The next performance was one by Jeremy Jordan, performing his own transcription of Liszt’s Reminiscence of Opera Norma.  It was an absolutely riveting performance, one that flaunted Jeremy’s technical prowess and innate talent.  His control of the piano was extraordinary and his use of dynamic was brilliant.  It was a truly masterful performance and the audience responded with a standing ovation.  Again, the display of talent can’t be noted enough; these are pianists who are sure to join the ranks of the worlds finest.

The last of the performers was Alex Beyer.  Though he intended to play Chopin’s twenty-four Preludes, Op. 28, he decided to play the latter half of the preludes in an effort to save us from being there “verging on all night”.   The set took about 25 minutes to complete, and his attention to detail was astounding.  Each prelude was performed with poise, and the control and nuance he exhibited was of virtuosity.  His performance marked the end of an amazing night of talent, and the audience showed no sign of being tired.

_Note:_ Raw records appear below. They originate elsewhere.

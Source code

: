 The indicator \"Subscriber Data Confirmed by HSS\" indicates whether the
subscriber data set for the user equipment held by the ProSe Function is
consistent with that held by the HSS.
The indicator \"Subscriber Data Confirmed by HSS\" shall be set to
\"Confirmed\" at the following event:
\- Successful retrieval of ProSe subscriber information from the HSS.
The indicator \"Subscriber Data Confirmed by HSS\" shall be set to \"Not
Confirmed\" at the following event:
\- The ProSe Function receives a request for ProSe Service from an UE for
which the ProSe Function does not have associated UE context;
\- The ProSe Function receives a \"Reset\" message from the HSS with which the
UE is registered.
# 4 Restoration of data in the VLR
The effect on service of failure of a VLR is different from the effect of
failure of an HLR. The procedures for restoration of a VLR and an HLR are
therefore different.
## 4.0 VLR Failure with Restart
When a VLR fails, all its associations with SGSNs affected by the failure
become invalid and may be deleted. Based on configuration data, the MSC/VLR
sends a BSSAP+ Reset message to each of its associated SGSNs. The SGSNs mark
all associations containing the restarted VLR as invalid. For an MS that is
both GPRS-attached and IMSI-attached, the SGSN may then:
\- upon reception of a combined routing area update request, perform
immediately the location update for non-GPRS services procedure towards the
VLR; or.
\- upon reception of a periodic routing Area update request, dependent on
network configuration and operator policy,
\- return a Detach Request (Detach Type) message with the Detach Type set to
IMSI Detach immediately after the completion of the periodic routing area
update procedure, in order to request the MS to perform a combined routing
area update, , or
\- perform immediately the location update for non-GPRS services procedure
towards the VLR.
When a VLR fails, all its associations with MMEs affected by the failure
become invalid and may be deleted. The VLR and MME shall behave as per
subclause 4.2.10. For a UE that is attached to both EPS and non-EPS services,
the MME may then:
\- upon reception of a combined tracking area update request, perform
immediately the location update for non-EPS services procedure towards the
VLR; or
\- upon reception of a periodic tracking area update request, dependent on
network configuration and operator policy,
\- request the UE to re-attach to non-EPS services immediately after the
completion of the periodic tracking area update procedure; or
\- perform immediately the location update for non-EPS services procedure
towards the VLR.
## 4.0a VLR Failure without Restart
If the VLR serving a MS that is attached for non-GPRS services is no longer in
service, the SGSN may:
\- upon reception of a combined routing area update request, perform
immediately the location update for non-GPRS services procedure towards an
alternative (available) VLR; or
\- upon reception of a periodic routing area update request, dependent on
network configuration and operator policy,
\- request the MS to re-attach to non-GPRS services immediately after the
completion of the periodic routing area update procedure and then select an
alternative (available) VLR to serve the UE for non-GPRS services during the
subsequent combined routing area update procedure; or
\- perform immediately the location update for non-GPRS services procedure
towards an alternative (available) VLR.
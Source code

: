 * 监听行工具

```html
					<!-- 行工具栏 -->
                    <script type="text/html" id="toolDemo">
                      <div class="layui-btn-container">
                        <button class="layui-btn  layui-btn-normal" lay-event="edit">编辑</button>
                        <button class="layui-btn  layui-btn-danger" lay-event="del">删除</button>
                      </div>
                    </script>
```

After the program concluded, both Yoshie and Vivian Handis took the stage to invite the performers back for a collective applause, and to offer some final words.  On how music heals, Vivian had this to say:

“Music works in extraordinary ways.  There could be no more perfect ambassador for our art to show why this legacy needs to continue, because in the face of tragedy and in the face of what is ugly in the world, we have art.  And art reminds us that there is beauty in the world, there is good, and there is hope.”

In light of the tragic shootings that took place at Sandy Hook Elementary just hours before the event, this sentiment touched the hearts of everyone in attendance.
Later the guests and performers met in the Steinway room of the second floor for a wine and cheese reception that allowed the audience members the chance to sing the praises of the performers.  Yoshie Akimoto also attended the reception and had nothing but wonderful things to say of her students and of M. Steinert & Sons.  To be in the presence of a Steinway Artist as reputable as Yoshie Akimoto was invigorating, and she was incredibly gracious and welcoming.
A big thank you to Steinway Artist Yoshie Akimoto for debuting her talented students at M. Steinert & Sons in Boston!